Richard Bauckham has published essentially the same discussion of Ruth in different contexts:
Is the Bible Male? The Book of Ruth and Biblical Narrative, Grove Biblical Series 2 (Cambridge: Grove Books, 1996).
‘The Book of Ruth and the Possibility of a Feminist Canonical Hermeneutic, Biblical Interpretation 5, 1 (1997), 29-45.
Gospel Women: Studies of the Named Women in the Gospels (Grand Rapids: Eerdmans, 2002), 1-16 (‘The Book of Ruth as a Key to Gynocentric Reading of Scripture’).
In short, Bauckham suggests that an otherwise androcentric text (Ruth, in this case) essentially authorises a gynocentric reading of that text.

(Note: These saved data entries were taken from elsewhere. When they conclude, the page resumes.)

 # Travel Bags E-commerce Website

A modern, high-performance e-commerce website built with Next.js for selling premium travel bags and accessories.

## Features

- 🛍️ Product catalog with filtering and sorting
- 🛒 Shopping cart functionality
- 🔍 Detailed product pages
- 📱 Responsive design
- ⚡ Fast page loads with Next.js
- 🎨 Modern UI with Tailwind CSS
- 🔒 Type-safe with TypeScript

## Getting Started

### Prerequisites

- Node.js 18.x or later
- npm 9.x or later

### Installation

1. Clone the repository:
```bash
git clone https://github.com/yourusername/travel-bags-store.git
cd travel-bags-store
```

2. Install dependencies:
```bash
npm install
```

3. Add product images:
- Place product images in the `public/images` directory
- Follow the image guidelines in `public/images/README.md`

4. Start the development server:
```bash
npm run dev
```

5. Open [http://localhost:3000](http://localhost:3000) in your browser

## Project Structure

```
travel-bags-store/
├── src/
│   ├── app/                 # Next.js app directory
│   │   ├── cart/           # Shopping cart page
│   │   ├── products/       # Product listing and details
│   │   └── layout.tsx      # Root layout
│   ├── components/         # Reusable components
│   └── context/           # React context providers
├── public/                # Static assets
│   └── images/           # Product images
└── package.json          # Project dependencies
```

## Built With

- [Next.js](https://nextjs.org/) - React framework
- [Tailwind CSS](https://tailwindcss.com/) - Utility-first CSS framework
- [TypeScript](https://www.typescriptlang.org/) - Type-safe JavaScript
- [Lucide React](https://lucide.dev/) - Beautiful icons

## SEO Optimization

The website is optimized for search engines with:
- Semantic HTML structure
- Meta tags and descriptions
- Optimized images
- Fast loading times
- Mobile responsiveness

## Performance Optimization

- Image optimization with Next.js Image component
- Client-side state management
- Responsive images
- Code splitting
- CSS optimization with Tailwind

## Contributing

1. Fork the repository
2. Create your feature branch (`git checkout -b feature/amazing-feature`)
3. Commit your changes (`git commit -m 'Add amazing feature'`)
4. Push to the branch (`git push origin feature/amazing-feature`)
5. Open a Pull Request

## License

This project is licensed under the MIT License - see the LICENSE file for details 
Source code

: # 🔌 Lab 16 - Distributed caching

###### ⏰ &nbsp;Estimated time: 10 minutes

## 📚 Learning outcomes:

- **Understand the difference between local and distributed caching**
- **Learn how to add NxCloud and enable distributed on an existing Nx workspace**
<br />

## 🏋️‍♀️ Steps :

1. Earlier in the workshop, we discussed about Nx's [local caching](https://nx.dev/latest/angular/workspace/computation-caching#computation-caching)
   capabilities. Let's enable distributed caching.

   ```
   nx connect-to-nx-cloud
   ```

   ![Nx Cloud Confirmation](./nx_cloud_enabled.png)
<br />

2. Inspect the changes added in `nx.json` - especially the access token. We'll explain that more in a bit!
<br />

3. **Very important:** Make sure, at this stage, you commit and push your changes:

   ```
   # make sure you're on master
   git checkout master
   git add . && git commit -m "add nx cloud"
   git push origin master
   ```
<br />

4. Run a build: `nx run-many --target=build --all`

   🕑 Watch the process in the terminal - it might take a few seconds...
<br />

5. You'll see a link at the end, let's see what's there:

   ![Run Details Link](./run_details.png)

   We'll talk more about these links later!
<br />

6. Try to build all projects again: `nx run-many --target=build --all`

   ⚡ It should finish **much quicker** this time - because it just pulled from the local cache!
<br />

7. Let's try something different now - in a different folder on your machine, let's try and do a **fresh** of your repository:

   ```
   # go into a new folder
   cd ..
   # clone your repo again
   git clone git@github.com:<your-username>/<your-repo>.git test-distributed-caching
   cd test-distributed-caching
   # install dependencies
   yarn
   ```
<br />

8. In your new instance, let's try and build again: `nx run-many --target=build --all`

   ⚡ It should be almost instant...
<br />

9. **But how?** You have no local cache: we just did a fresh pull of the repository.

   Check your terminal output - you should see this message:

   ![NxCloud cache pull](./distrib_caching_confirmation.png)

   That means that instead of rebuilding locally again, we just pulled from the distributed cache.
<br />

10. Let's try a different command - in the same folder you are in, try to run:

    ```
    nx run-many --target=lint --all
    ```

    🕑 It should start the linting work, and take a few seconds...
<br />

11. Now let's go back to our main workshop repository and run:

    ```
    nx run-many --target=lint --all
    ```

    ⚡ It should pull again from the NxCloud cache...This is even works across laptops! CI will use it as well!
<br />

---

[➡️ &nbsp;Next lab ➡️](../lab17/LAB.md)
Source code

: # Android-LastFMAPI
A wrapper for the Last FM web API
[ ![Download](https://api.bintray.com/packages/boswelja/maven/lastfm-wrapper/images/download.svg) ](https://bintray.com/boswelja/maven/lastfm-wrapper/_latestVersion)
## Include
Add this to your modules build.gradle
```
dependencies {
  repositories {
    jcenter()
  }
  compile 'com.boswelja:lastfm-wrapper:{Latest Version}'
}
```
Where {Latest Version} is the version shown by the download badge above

The book of Ruth, he avers, can play a crucial role in forming a feminist hermeneutic that accepts the normative function of the canon even while resisting much of its androcentricity. Seen from a gynocentric perspective, the social structures evident in Ruth are made to work to the advantage of women and are not as patriarchal as they may first appear.
He agrees with recent studies on Ruth which hold that the story speaks with a female voice, providing a woman’s perspective on ancient Israelite society, making visible what would otherwise remain invisible. This is true throughout Ruth, he holds – except for the genealogy at the end, which speaks with a male voice. But the male voice does not undermine the female perspective of the rest of the book; rather, it is ‘exposed by the female voice of the narrative as pitifully inadequate in its androcentric selectivity’ (Gospel Women, 11).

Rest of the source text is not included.